Rest – On God’s Terms and His Bottom Line
Exodus 33:17-23: And the Lord said to Moses, “I will also do this thing of which you
have spoken; for you have found favor in My sight, and I have known you by
name.” Then Moses said, “I pray Thee, show me Thy glory!” And He said, “I
Myself will make all My goodness pass before you, and will proclaim the name of
the Lord before you; and I will be gracious to whom I will be gracious, and
will show compassion on whom I will show compassion.” But He said, “You cannot
see My face, for no man can see Me and live!” Then the Lord said, “Behold,
there is a place by Me, and you shall stand there on the rock; and it will come
about, while My glory is passing by, that I will put you in the cleft of the
rock and cover you with My hand until I have passed by. Then I will take My
hand away and you shall see My back, but My face shall not be seen.”

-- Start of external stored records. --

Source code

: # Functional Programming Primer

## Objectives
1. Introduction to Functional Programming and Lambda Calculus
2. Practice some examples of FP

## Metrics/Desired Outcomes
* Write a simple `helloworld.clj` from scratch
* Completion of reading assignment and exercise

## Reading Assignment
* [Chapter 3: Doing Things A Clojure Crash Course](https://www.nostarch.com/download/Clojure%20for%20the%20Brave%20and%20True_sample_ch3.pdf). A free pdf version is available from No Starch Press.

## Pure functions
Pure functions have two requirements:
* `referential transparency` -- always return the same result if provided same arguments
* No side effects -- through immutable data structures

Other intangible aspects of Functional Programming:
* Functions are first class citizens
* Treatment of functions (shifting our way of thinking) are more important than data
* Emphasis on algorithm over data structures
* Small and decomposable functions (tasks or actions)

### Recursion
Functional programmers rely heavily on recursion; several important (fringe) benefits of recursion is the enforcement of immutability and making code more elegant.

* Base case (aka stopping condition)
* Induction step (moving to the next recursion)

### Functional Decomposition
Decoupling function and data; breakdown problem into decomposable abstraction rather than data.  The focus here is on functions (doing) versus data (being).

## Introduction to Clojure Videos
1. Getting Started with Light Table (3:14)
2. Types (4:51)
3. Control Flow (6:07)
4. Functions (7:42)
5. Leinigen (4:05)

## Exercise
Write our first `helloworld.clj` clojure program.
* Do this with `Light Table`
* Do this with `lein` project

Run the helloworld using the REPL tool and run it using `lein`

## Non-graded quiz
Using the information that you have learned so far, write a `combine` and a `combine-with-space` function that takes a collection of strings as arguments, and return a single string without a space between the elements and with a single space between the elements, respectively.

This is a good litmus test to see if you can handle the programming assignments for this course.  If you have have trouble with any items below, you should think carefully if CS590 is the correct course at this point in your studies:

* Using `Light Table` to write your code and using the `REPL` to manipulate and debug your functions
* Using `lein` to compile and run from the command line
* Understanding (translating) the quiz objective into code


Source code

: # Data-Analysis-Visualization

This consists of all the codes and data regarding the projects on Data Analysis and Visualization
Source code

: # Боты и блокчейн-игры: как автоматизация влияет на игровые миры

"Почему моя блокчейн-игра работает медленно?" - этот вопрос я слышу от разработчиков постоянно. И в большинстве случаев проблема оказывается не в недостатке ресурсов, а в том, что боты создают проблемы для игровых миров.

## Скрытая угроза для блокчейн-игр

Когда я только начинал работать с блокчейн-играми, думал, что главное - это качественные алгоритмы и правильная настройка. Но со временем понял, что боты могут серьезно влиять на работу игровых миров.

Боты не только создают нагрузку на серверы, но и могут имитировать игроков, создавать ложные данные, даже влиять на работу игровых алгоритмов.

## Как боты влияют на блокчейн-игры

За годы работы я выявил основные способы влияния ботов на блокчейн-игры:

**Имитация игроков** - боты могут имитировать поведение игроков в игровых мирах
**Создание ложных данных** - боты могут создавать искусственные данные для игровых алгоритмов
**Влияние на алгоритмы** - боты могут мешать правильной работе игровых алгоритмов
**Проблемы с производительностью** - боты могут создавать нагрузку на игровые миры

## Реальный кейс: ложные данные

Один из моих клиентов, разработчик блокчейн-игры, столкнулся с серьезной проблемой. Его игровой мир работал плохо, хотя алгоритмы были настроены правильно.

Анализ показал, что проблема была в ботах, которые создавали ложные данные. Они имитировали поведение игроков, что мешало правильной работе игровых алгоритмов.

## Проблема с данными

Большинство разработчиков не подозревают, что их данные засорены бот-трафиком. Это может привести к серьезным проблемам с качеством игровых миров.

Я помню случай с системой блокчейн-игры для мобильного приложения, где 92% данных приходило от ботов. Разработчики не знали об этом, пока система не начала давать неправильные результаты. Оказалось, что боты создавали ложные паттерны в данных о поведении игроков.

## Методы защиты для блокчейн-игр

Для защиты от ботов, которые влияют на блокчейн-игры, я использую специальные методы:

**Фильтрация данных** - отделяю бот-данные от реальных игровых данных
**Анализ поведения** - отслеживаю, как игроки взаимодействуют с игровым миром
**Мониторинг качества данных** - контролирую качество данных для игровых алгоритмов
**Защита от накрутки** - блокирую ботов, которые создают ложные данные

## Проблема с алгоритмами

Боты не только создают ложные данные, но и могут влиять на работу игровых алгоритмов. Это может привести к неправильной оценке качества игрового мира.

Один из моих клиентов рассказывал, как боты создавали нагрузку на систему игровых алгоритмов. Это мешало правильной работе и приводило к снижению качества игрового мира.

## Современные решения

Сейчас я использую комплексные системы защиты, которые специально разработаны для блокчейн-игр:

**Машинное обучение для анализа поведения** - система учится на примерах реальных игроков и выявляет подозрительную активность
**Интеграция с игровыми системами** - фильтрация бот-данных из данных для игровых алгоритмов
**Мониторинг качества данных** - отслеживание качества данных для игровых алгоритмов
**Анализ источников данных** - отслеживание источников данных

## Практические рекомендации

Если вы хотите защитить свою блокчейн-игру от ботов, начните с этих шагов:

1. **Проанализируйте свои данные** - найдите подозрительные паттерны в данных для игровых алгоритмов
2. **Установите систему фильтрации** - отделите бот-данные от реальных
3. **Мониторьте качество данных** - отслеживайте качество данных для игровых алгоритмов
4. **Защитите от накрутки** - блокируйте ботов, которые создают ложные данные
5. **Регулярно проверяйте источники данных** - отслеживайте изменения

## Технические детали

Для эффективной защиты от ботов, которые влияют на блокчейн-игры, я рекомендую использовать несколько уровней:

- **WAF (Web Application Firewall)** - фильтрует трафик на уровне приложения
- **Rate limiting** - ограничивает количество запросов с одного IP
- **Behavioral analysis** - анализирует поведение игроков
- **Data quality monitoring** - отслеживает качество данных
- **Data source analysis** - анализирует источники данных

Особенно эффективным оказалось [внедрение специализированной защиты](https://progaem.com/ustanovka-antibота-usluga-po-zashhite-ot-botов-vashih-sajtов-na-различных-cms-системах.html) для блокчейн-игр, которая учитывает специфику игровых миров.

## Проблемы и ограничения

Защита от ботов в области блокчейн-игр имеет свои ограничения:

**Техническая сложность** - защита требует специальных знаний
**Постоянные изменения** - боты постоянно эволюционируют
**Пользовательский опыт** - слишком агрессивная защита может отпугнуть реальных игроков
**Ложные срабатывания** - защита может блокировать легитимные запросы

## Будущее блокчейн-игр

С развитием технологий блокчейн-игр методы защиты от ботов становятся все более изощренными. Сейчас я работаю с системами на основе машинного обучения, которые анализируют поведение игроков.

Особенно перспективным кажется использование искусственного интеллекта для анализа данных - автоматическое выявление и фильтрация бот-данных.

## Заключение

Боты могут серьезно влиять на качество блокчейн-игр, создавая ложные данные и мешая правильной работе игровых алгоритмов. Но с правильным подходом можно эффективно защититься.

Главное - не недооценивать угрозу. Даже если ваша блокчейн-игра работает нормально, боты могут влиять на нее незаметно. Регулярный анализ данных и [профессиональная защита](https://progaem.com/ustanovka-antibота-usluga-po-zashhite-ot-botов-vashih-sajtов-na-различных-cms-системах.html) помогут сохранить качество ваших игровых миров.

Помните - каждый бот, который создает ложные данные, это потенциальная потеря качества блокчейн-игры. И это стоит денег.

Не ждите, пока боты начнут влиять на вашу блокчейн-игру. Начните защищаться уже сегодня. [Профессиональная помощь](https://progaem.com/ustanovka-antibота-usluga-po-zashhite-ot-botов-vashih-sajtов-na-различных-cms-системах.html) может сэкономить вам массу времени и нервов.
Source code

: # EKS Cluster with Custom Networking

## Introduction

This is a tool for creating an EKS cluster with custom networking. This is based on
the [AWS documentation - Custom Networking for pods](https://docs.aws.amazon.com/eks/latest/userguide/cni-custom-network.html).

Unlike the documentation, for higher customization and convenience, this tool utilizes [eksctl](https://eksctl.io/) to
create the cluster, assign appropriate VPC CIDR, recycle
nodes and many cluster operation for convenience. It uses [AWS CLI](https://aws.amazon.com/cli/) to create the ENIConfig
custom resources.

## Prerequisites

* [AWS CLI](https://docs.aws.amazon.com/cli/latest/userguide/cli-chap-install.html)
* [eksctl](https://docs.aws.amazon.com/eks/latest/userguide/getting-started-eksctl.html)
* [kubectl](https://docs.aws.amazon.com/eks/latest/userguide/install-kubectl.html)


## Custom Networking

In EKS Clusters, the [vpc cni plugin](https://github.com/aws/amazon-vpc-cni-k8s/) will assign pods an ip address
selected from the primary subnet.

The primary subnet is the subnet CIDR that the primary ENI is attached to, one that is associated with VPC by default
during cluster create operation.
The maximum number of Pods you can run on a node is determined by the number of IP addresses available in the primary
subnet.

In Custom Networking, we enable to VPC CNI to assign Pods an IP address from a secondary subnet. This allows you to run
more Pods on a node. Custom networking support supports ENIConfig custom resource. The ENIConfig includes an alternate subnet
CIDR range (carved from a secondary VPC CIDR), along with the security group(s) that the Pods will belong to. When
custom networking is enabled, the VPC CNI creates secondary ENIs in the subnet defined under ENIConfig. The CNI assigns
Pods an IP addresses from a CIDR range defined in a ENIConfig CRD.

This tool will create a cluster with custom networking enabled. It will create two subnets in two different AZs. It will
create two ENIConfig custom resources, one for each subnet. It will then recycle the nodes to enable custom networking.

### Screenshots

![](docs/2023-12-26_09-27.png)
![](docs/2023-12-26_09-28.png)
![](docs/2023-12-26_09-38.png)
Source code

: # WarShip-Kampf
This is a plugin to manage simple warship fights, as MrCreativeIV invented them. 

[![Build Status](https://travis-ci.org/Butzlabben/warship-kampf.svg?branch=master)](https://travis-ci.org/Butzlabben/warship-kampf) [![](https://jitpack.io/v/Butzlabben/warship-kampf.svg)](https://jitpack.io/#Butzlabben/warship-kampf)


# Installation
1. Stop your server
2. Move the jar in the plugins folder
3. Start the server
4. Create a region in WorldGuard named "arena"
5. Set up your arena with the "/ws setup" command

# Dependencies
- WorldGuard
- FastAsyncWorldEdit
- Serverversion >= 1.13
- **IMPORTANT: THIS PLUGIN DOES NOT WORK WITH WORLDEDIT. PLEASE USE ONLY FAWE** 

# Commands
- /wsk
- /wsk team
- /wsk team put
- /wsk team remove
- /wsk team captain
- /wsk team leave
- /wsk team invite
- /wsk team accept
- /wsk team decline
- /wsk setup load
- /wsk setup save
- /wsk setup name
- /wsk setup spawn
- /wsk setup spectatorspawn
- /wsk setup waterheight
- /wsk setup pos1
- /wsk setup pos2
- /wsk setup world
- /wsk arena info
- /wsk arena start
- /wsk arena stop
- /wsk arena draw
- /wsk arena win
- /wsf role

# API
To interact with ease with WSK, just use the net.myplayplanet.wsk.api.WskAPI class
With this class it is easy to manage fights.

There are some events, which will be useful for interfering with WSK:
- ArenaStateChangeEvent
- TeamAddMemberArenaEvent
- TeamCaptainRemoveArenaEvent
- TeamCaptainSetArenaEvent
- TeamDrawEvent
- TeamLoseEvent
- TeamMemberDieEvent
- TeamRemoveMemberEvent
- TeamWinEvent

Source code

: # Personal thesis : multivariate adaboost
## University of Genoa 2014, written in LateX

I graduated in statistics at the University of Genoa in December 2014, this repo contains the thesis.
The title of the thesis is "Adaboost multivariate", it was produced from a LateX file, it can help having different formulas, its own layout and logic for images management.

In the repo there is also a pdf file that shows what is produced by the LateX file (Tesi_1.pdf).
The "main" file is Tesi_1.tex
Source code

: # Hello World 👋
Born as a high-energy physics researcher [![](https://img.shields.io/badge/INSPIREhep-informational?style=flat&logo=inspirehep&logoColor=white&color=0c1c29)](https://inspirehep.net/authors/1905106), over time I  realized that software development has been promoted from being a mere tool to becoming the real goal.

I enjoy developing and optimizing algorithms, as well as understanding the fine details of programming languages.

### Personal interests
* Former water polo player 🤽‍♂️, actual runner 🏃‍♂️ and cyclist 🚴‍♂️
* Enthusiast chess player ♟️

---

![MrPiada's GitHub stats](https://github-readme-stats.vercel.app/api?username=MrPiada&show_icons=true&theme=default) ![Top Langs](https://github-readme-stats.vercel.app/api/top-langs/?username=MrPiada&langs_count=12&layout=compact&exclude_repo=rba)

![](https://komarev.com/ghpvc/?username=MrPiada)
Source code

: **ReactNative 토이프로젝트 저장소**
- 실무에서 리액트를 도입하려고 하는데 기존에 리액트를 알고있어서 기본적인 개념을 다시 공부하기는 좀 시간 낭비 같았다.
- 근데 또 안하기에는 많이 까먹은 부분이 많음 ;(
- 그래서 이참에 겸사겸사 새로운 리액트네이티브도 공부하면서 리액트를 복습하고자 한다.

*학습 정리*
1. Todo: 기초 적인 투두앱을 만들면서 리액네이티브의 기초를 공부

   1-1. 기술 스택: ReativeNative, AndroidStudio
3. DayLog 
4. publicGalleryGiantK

God tells Moses He will grant
his request to go with the people because Moses had found favor in His sight
and because God knows him by name. This latter condition may be a reference to
God speaking with Moses face to face, and knowing him as a friend. We are also
tempted to think that God has bought Moses’ arguments. Perhaps so, but Moses wants to make sure and
asks God to be shown His glory. But let us be sure of one thing – whatever God
does (and what He does, He does abundantly), He does on His own will and desire
because as the text implies, Moses had found favor in His sight.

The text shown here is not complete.